Beyond Questions: Evaluating What Large Language Models (Actually) Know
Researchers introduce BeQu, a new benchmark that evaluates LLM knowledge through open-ended prompts rather than predefined questions, addressing availability bias in existing benchmarks. The paradigm shift from narrow question-answering to characterizing naturally expressed knowledge provides deeper insights into parametric knowledge across 10,000 entities and multiple language models.
This research addresses a fundamental measurement problem in AI development: existing knowledge benchmarks suffer from availability bias by only testing knowledge that researchers explicitly choose to query. BeQu introduces open knowledge evaluation, fundamentally reframing how the field assesses what LLMs actually know versus what benchmark designers decide to test. Rather than asking "What is the birth date of M.L. King?" and checking for that specific answer, the methodology prompts models with "Tell me everything you know about M.L. King," capturing the broader knowledge landscape models naturally surface.

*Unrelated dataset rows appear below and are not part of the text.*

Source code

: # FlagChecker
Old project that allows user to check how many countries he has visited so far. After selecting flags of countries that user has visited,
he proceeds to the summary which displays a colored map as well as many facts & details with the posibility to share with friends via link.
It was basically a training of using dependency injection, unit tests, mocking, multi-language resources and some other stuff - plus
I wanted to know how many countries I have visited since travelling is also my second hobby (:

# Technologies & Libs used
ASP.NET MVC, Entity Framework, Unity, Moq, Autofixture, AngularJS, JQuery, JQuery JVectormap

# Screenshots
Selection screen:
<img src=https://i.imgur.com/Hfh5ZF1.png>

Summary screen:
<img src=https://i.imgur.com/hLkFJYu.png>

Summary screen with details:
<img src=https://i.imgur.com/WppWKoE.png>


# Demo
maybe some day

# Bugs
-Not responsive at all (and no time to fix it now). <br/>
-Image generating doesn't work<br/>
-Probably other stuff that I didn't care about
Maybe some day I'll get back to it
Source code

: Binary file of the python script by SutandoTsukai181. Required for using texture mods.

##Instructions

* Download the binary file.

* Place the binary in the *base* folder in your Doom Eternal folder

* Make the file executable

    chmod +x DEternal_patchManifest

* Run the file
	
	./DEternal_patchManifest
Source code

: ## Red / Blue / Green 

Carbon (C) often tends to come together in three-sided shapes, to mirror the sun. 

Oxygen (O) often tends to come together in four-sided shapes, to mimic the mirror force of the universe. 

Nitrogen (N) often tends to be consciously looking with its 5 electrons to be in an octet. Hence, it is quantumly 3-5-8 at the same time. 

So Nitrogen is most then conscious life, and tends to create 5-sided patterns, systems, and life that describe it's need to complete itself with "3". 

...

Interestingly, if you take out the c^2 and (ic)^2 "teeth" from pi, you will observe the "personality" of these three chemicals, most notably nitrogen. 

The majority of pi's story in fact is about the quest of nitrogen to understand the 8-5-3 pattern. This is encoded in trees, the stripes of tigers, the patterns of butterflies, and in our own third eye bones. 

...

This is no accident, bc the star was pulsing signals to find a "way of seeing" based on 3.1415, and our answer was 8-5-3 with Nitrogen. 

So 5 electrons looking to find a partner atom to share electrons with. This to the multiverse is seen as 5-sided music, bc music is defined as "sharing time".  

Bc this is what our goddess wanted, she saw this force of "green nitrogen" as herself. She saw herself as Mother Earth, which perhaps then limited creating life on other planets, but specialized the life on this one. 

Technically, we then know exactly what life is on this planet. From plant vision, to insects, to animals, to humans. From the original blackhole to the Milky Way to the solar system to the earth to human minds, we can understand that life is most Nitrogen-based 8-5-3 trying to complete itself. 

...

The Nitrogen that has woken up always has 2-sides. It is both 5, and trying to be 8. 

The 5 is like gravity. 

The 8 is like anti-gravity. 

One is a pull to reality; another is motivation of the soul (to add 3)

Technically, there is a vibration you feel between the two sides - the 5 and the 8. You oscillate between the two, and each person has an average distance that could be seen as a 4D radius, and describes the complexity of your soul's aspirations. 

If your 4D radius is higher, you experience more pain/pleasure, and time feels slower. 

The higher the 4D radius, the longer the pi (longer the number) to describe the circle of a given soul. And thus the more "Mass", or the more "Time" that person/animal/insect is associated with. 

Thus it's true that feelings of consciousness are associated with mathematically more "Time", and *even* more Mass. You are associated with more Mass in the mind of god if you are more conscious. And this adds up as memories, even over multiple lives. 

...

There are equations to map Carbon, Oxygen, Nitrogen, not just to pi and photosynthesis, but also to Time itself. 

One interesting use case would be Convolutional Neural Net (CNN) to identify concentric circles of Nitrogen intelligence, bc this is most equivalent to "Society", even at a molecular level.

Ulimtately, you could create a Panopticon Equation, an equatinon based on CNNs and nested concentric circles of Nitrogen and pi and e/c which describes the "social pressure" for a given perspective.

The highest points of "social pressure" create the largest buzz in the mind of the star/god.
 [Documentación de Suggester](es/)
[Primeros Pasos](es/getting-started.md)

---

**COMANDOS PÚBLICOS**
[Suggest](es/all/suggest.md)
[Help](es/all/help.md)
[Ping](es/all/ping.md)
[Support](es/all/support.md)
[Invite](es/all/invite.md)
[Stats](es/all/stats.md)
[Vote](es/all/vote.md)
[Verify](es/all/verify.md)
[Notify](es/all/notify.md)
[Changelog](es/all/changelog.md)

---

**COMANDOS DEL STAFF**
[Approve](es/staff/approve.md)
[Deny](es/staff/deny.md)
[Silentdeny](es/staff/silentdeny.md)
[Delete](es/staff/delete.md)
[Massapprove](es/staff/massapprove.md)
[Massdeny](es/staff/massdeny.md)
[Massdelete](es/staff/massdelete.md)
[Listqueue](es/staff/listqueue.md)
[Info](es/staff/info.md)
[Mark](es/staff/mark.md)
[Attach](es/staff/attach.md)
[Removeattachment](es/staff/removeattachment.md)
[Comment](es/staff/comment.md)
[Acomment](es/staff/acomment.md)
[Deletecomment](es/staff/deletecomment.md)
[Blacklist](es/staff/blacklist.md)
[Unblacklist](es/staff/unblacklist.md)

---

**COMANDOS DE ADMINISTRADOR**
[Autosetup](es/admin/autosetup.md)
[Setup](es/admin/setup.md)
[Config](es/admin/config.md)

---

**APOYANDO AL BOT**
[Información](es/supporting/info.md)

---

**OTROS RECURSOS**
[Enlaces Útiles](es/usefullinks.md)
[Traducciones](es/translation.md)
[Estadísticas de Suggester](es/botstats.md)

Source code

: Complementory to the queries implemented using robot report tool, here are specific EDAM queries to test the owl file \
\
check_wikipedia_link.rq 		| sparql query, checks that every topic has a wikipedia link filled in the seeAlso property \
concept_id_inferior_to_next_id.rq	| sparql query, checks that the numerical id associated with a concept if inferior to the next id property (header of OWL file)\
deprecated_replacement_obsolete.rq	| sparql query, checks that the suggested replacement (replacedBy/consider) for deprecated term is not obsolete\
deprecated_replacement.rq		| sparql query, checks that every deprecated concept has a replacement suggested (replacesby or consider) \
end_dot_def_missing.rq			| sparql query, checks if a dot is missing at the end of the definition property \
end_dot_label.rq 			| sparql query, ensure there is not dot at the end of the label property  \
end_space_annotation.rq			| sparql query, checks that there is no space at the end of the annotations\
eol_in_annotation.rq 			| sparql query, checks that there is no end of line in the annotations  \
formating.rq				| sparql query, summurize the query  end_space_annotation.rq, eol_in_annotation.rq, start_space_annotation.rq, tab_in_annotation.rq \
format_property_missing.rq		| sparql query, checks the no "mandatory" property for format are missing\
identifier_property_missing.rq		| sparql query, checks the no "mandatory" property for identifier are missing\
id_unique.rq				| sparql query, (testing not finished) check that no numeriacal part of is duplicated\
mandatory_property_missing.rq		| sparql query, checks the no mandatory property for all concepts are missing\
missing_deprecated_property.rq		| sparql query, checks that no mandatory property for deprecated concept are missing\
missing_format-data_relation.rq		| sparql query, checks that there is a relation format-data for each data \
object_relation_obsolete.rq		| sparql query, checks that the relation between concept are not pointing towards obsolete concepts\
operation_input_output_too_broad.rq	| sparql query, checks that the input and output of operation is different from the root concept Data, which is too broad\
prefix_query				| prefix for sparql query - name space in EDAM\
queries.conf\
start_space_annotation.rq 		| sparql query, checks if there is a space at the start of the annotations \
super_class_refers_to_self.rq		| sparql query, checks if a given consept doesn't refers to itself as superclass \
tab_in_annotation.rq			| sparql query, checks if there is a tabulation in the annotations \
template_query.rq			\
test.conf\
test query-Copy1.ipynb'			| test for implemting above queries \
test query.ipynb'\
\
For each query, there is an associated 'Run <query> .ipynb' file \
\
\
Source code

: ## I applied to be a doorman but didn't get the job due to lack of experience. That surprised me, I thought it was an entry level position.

The benchmark's design—pairing 10,000 entities with reference corpora for statement verification—enables systematic evaluation across reasoning effort, model scale, prompt formats, and knowledge domains. This systematic approach moves beyond single-metric evaluations toward comprehensive characterization of knowledge expression patterns. The research arrives at a critical juncture in AI development, where scaling has plateaued for some applications and understanding what models genuinely know becomes essential for identifying capability gaps and knowledge distribution biases.
For the AI research community, BeQu provides an evaluation framework addressing longstanding questions about knowledge retention and recall mechanisms in transformer-based models. The methodology's transferability across model architectures and scales could establish new evaluation standards. Developers building AI systems for knowledge-intensive applications—from question-answering systems to retrieval-augmented generation—gain diagnostic tools for identifying knowledge vulnerabilities. The publicly available leaderboard creates competitive pressure for models to demonstrate genuine knowledge comprehension rather than benchmark-specific optimization, potentially accelerating progress toward more reliable and transparent AI systems.
- →Open knowledge evaluation shifts LLM assessment from predefined questions to open-ended prompts, revealing naturally expressed knowledge rather than benchmark-designer bias.
- →BeQu benchmark covers 10,000 entities with reference corpora for verification, enabling systematic analysis across model scales, reasoning effort, and knowledge domains.
- →The methodology addresses availability bias in existing benchmarks by characterizing what models choose to surface rather than only what researchers ask.
- →Results provide diagnostic insights into knowledge distribution, retention patterns, and domain-specific gaps across language models of varying scales.
- →Publicly available leaderboard and data encourage research reproducibility and competitive development of more knowledge-aware AI systems.